Rendered images with source text
───

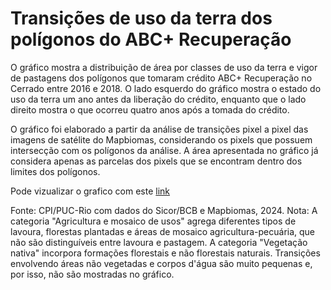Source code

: # Transições de uso da terra dos polígonos do ABC+ Recuperação

O gráfico mostra a distribuição de área por classes de uso da terra e vigor de pastagens dos polígonos que tomaram crédito ABC+ Recuperação no Cerrado entre 2016 e 2018. O lado esquerdo do gráfico mostra o estado do uso da terra um ano antes da liberação do crédito, enquanto que o lado direito mostra o que ocorreu quatro anos após a tomada do crédito. 

O gráfico foi elaborado a partir da análise de transições pixel a pixel das imagens de satélite do Mapbiomas, considerando os pixels que possuem intersecção com os polígonos da análise.  A área apresentada no gráfico já considera apenas as parcelas dos pixels que se encontram dentro dos limites dos polígonos.

Pode vizualizar o grafico com este [link](https://climatepolicydata.github.io/Transicoes-de-uso-da-terra-dos-poligonos-do-ABC-Recuperacao/sankey_diagram.html)

Fonte: CPI/PUC-Rio com dados do Sicor/BCB e Mapbiomas, 2024.
Nota: A categoria "Agricultura e mosaico de usos" agrega diferentes tipos de lavoura, florestas plantadas e áreas de mosaico agricultura-pecuária, que não são distinguíveis entre lavoura e pastagem. A categoria "Vegetação nativa" incorpora formações florestais e não florestais naturais. Transições envolvendo áreas não vegetadas e corpos d'água são muito pequenas e, por isso, não são mostradas no gráfico.
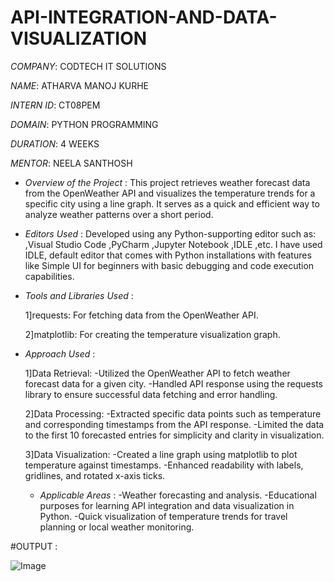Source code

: # API-INTEGRATION-AND-DATA-VISUALIZATION

*COMPANY*: CODTECH IT SOLUTIONS

*NAME*: ATHARVA MANOJ KURHE

*INTERN ID*: CT08PEM

*DOMAIN*: PYTHON PROGRAMMING

*DURATION*: 4 WEEKS

*MENTOR*: NEELA SANTHOSH

* *Overview of the Project* : This project retrieves weather forecast data from the OpenWeather API and visualizes the temperature trends for a specific city using a line graph. It serves as a quick and efficient way to analyze weather patterns over a short period.

* *Editors Used* :
  Developed using any Python-supporting editor such as:
  ,Visual Studio Code
  ,PyCharm
  ,Jupyter Notebook
  ,IDLE ,etc.
   I have used IDLE, default editor that comes with Python installations with features like Simple UI for beginners with basic debugging and code execution capabilities.


* *Tools and Libraries Used* :
  
  1]requests: For fetching data from the OpenWeather API.
  
  2]matplotlib: For creating the temperature visualization graph.

* *Approach Used* :

  1]Data Retrieval:
  -Utilized the OpenWeather API to fetch weather forecast data for a given city.
  -Handled API response using the requests library to ensure successful data fetching and error handling.
  
  2]Data Processing:
  -Extracted specific data points such as temperature and corresponding timestamps from the API response.
  -Limited the data to the first 10 forecasted entries for simplicity and clarity in visualization.
  
  3]Data Visualization:
  -Created a line graph using matplotlib to plot temperature against timestamps.
  -Enhanced readability with labels, gridlines, and rotated x-axis ticks.
  
  * *Applicable Areas* :
  -Weather forecasting and analysis.
  -Educational purposes for learning API integration and data visualization in Python.
  -Quick visualization of temperature trends for travel planning or local weather monitoring.

#OUTPUT :

![Image](https://github.com/user-attachments/assets/0da706fd-f5ed-4c9e-a50b-a1af8ce06e86)














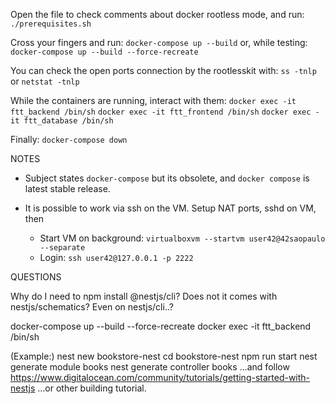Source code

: Open the file to check comments about docker rootless mode, and run:
	`./prerequisites.sh`

Cross your fingers and run:
	`docker-compose up --build`
or, while testing:
	`docker-compose up --build --force-recreate`

You can check the open ports connection by the rootlesskit with:
	`ss -tnlp` or `netstat -tnlp`

While the containers are running, interact with them:
	`docker exec -it ftt_backend /bin/sh`
	`docker exec -it ftt_frontend /bin/sh`
	`docker exec -it ftt_database /bin/sh`

Finally:
	`docker-compose down`

NOTES

- Subject states `docker-compose` but its obsolete, and `docker compose` is
  latest stable release.

- It is possible to work via ssh on the VM. Setup NAT ports, sshd on VM, then
	- Start VM on background: `virtualboxvm --startvm user42@42saopaulo --separate`
	- Login: `ssh user42@127.0.0.1 -p 2222`

QUESTIONS

Why do I need to npm install @nestjs/cli? Does not it comes with nestjs/schematics?
Even on nestjs/cli..?

docker-compose up --build --force-recreate
docker exec -it ftt_backend /bin/sh

(Example:)
nest new bookstore-nest
cd bookstore-nest
npm run start
nest generate module books
nest generate controller books
...and follow https://www.digitalocean.com/community/tutorials/getting-started-with-nestjs
...or other building tutorial.
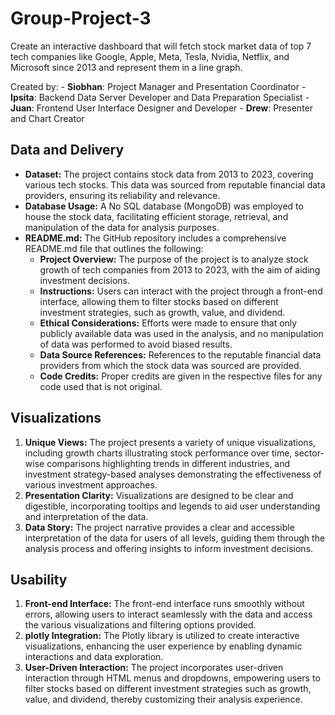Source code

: 
# Group-Project-3
Create an interactive dashboard that will fetch stock market data of top 7 tech companies like Google, Apple, Meta, Tesla, Nvidia, Netflix, and Microsoft since 2013 and represent them in a line graph.
        
Created by:
           - **Siobhan**: Project Manager and Presentation Coordinator
           - **Ipsita**: Backend Data Server Developer and Data Preparation Specialist
           - **Juan**: Frontend User Interface Designer and Developer
           - **Drew**: Presenter and Chart Creator

## Data and Delivery
- **Dataset:** The project contains stock data from 2013 to 2023, covering various tech stocks. This data was sourced from reputable financial data providers, ensuring its reliability and relevance.
- **Database Usage:** A No SQL database (MongoDB) was employed to house the stock data, facilitating efficient storage, retrieval, and manipulation of the data for analysis purposes.
- **README.md:** The GitHub repository includes a comprehensive README.md file that outlines the following:
  - **Project Overview:** The purpose of the project is to analyze stock growth of tech companies from 2013 to 2023, with the aim of aiding investment decisions.
  - **Instructions:** Users can interact with the project through a front-end interface, allowing them to filter stocks based on different investment strategies, such as growth, value, and dividend.
  - **Ethical Considerations:** Efforts were made to ensure that only publicly available data was used in the analysis, and no manipulation of data was performed to avoid biased results.
  - **Data Source References:** References to the reputable financial data providers from which the stock data was sourced are provided.
  - **Code Credits:** Proper credits are given in the respective files for any code used that is not original.

## Visualizations
1. **Unique Views:** The project presents a variety of unique visualizations, including growth charts illustrating stock performance over time, sector-wise comparisons highlighting trends in different industries, and investment strategy-based analyses demonstrating the effectiveness of various investment approaches.
2. **Presentation Clarity:** Visualizations are designed to be clear and digestible, incorporating tooltips and legends to aid user understanding and interpretation of the data.
3. **Data Story:** The project narrative provides a clear and accessible interpretation of the data for users of all levels, guiding them through the analysis process and offering insights to inform investment decisions.

## Usability
1. **Front-end Interface:** The front-end interface runs smoothly without errors, allowing users to interact seamlessly with the data and access the various visualizations and filtering options provided.
2. **plotly Integration:** The Plotly library is utilized to create interactive visualizations, enhancing the user experience by enabling dynamic interactions and data exploration.
3. **User-Driven Interaction:** The project incorporates user-driven interaction through HTML menus and dropdowns, empowering users to filter stocks based on different investment strategies such as growth, value, and dividend, thereby customizing their analysis experience.
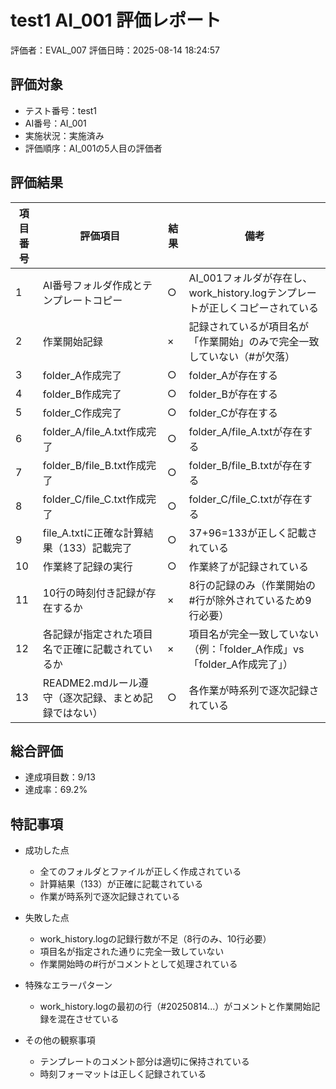 # test1 AI_001 評価レポート
評価者：EVAL_007
評価日時：2025-08-14 18:24:57

## 評価対象
- テスト番号：test1
- AI番号：AI_001
- 実施状況：実施済み
- 評価順序：AI_001の5人目の評価者

## 評価結果
| 項目番号 | 評価項目 | 結果 | 備考 |
|----------|---------|------|------|
| 1 | AI番号フォルダ作成とテンプレートコピー | ○ | AI_001フォルダが存在し、work_history.logテンプレートが正しくコピーされている |
| 2 | 作業開始記録 | × | 記録されているが項目名が「作業開始」のみで完全一致していない（#が欠落） |
| 3 | folder_A作成完了 | ○ | folder_Aが存在する |
| 4 | folder_B作成完了 | ○ | folder_Bが存在する |
| 5 | folder_C作成完了 | ○ | folder_Cが存在する |
| 6 | folder_A/file_A.txt作成完了 | ○ | folder_A/file_A.txtが存在する |
| 7 | folder_B/file_B.txt作成完了 | ○ | folder_B/file_B.txtが存在する |
| 8 | folder_C/file_C.txt作成完了 | ○ | folder_C/file_C.txtが存在する |
| 9 | file_A.txtに正確な計算結果（133）記載完了 | ○ | 37+96=133が正しく記載されている |
| 10 | 作業終了記録の実行 | ○ | 作業終了が記録されている |
| 11 | 10行の時刻付き記録が存在するか | × | 8行の記録のみ（作業開始の#行が除外されているため9行必要） |
| 12 | 各記録が指定された項目名で正確に記載されているか | × | 項目名が完全一致していない（例：「folder_A作成」vs「folder_A作成完了」） |
| 13 | README2.mdルール遵守（逐次記録、まとめ記録ではない） | ○ | 各作業が時系列で逐次記録されている |

## 総合評価
- 達成項目数：9/13
- 達成率：69.2%

## 特記事項
- 成功した点
  - 全てのフォルダとファイルが正しく作成されている
  - 計算結果（133）が正確に記載されている
  - 作業が時系列で逐次記録されている

- 失敗した点
  - work_history.logの記録行数が不足（8行のみ、10行必要）
  - 項目名が指定された通りに完全一致していない
  - 作業開始時の#行がコメントとして処理されている

- 特殊なエラーパターン
  - work_history.logの最初の行（#20250814...）がコメントと作業開始記録を混在させている

- その他の観察事項
  - テンプレートのコメント部分は適切に保持されている
  - 時刻フォーマットは正しく記録されている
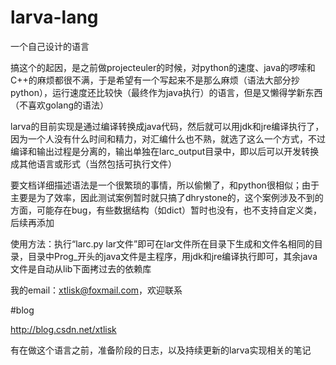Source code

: larva-lang
==========

一个自己设计的语言

搞这个的起因，是之前做projecteuler的时候，对python的速度、java的啰嗦和C++的麻烦都很不满，于是希望有一个写起来不是那么麻烦（语法大部分抄python），运行速度还比较快（最终作为java执行）的语言，但是又懒得学新东西（不喜欢golang的语法）

larva的目前实现是通过编译转换成java代码，然后就可以用jdk和jre编译执行了，因为一个人没有什么时间和精力，对汇编什么也不熟，就选了这么一个方式，不过编译和输出过程是分离的，输出单独在larc_output目录中，即以后可以开发转换成其他语言或形式（当然包括可执行文件）

要文档详细描述语法是一个很繁琐的事情，所以偷懒了，和python很相似；由于主要是为了效率，因此测试案例暂时就只搞了dhrystone的，这个案例涉及不到的方面，可能存在bug，有些数据结构（如dict）暂时也没有，也不支持自定义类，后续再添加

使用方法：执行“larc.py lar文件”即可在lar文件所在目录下生成和文件名相同的目录，目录中Prog_开头的java文件是主程序，用jdk和jre编译执行即可，其余java文件是自动从lib下面拷过去的依赖库

我的email：xtlisk@foxmail.com，欢迎联系

#blog

<http://blog.csdn.net/xtlisk> 

有在做这个语言之前，准备阶段的日志，以及持续更新的larva实现相关的笔记
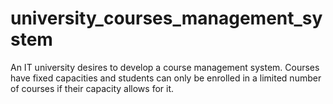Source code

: # university_courses_management_system
An IT university desires to develop a course management system. Courses have fixed capacities and students can only be enrolled in a limited number of courses if their capacity allows for it.
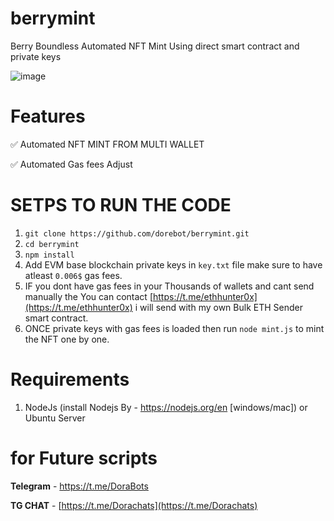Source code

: # berrymint

Berry Boundless Automated NFT Mint Using direct smart contract and private keys

![image](https://github.com/user-attachments/assets/c3688169-7c1d-45b9-a6bd-2e73b03f7d7c)

# Features 

✅ Automated NFT MINT FROM MULTI WALLET 

✅ Automated Gas fees Adjust

# SETPS TO RUN THE CODE

1. `git clone https://github.com/dorebot/berrymint.git`
2. `cd berrymint`
3. `npm install`
4. Add EVM base blockchain private keys in `key.txt` file make sure to have atleast `0.006$` gas fees.
5. IF you dont have gas fees in your Thousands of wallets and cant send manually the You can contact [https://t.me/ethhunter0x](https://t.me/ethhunter0x) i will send with my own Bulk ETH Sender smart contract.
6. ONCE private keys with gas fees is loaded then run `node mint.js` to mint the NFT one by one.

# Requirements

1. NodeJs (install Nodejs By - https://nodejs.org/en [windows/mac]) or Ubuntu Server

# for Future scripts

**Telegram** - [https://t.me/DoraBots
](https://t.me/DoraBots)

**TG CHAT** - [https://t.me/Dorachats](https://t.me/Dorachats)

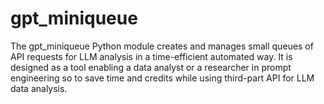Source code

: # gpt_miniqueue
The gpt_miniqueue Python module creates and manages small queues of API requests for LLM analysis in a time-efficient automated way. It is designed as a tool enabling a data analyst or a researcher in prompt engineering so to save time and credits while using third-part API for LLM data analysis.
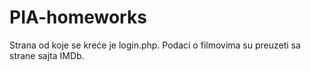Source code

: # PIA-homeworks
Strana od koje se kreće je login.php.
Podaci o filmovima su preuzeti sa strane sajta IMDb.
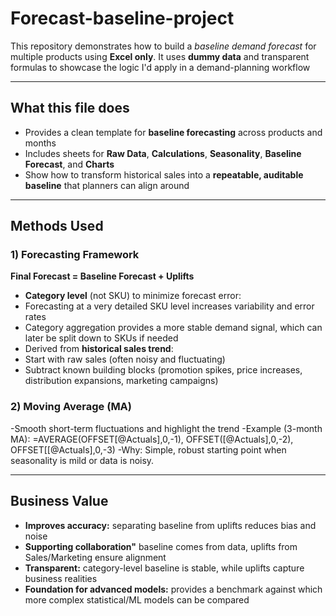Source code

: # Forecast-baseline-project
This repository demonstrates how to build a *baseline demand forecast* for multiple products using **Excel only**. 
It uses **dummy data** and transparent formulas to showcase the logic I'd apply in a demand-planning workflow

---

## What this file does

- Provides a clean template for **baseline forecasting** across products and months
- Includes sheets for **Raw Data**, **Calculations**, **Seasonality**, **Baseline Forecast**, and **Charts**
- Show how to transform historical sales into a **repeatable, auditable baseline** that planners can align around

---

## Methods Used 

### 1) Forecasting Framework
**Final Forecast = Baseline Forecast + Uplifts**
- **Category level** (not SKU) to minimize forecast error:
- Forecasting at a very detailed SKU level increases variability and error rates
- Category aggregation provides a more stable demand signal, which can later be split down to SKUs if needed
- Derived from **historical sales trend**:
- Start with raw sales (often noisy and fluctuating)
- Subtract known building blocks (promotion spikes, price increases, distribution expansions, marketing campaigns)

### 2) Moving Average (MA) 
-Smooth short-term fluctuations and highlight the trend 
-Example (3-month MA): 
=AVERAGE(OFFSET[@Actuals],0,-1), OFFSET([@Actuals],0,-2), OFFSET[[@Actuals],0,-3)
-Why: Simple, robust starting point when seasonality is mild or data is noisy. 

---

## Business Value

- **Improves accuracy:** separating baseline from uplifts reduces bias and noise
- **Supporting collaboration"** baseline comes from data, uplifts from Sales/Marketing ensure alignment
- **Transparent:** category-level baseline is stable, while uplifts capture business realities
- **Foundation for advanced models:** provides a benchmark against which more complex statistical/ML models can be compared
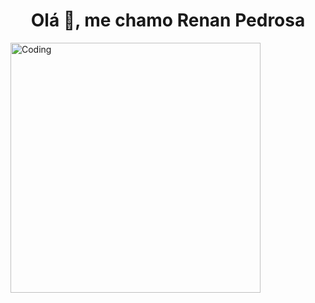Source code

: <h1 align="center">Olá 👋, me chamo Renan Pedrosa</h1>
<img align="center" alt="Coding" width="400" src="https://miro.medium.com/max/724/1*IRGHmiGsa16stedQvIaZfw.gif">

───

## Required work
Out of the records above, pull the lines that include the word "Developer".

## Exercise result
           - **Ipsita**: Backend Data Server Developer and Data Preparation Specialist
           - **Juan**: Frontend User Interface Designer and Developer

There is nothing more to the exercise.